Justiça anula decretos que autorizam Jardim Flamboyant, em Nova Odessa
Além dos decretos municipais que aprovaram condomínio, todos atos administrativos, como o registro e obras foram declarados nulos na sentença; decisão cita uso de base legal inconstitucional e manobras para legitimar loteamento
A Justiça de Nova Odessa anulou decretos municipais que
aprovaram o Residencial Jardim Flamboyant. A decisão é do juiz Luiz Gustavo
Primon, que declarou nulos os decretos 4.342/2020, 4.418/2021, 4.500/2021,
4.501/2021 e 4.550/2022, além de todos os atos administrativos decorrentes
deles, incluindo aprovação, registro e execução das obras do empreendimento.

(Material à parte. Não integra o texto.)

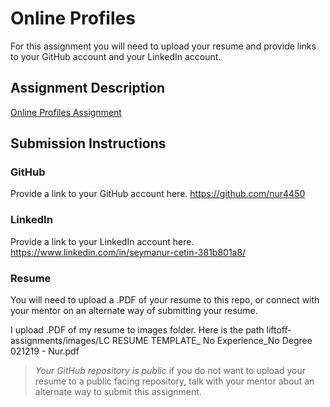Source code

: # Online Profiles
For this assignment you will need to upload your resume and provide links to your GitHub account and your LinkedIn account.

## Assignment Description
[Online Profiles Assignment](https://education.launchcode.org/liftoff/modules/assignments/online-profiles)

## Submission Instructions
 
### GitHub
Provide a link to your GitHub account here.
 https://github.com/nur4450
### LinkedIn
Provide a link to your LinkedIn account here.
  https://www.linkedin.com/in/seymanur-cetin-381b801a8/
### Resume
You will need to upload a .PDF of your resume to this repo, or connect with your mentor on an alternate way of submitting your resume.

I upload .PDF of my resume to images folder. Here is the path liftoff-assignments/images/LC RESUME TEMPLATE_ No Experience_No Degree 021219 - Nur.pdf

> *Your GitHub repository is public* if you do not want to upload your resume to a public facing repository, talk with your mentor about an alternate way to submit this assignment.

A sentença teve origem em ações populares ajuizadas por
Silvio Natal e Daniela da Vinha Júlio. Eles alegavam que a aprovação do
loteamento Jardim Flamboyant, também chamado Residencial Flamboyant, foi
realizada com base em normas municipais declaradas inconstitucionais e sem a
devida participação popular.
O loteamento em questão foi originalmente aprovado pelo
Decreto Municipal 4.342, de 2020, no “apagar das luzes” do mandato do
ex-prefeito Benjamim Bill Vieira de Souza (PL). Em 2021, o novo prefeito de
Nova Odessa, Claudio Schooder, o Leitinho (PSD), revogou o decreto para
renegociar contrapartidas urbanísticas com a construtora. Assim, foi publicado
o Decreto nº 4.358/2021, que revogou o anterior, e, posteriormente, em maio de
2021, o empreendimento foi reautorizado por outro decreto.
Contudo, em fevereiro
de 2021, o Tribunal de Justiça havia declarado a inconstitucionalidade da Lei
Complementar nº 36/2014, que criou as chamadas Zonas Especiais de Interesse
Social (ZEIS) — justamente a base legal usada para viabilizar o loteamento.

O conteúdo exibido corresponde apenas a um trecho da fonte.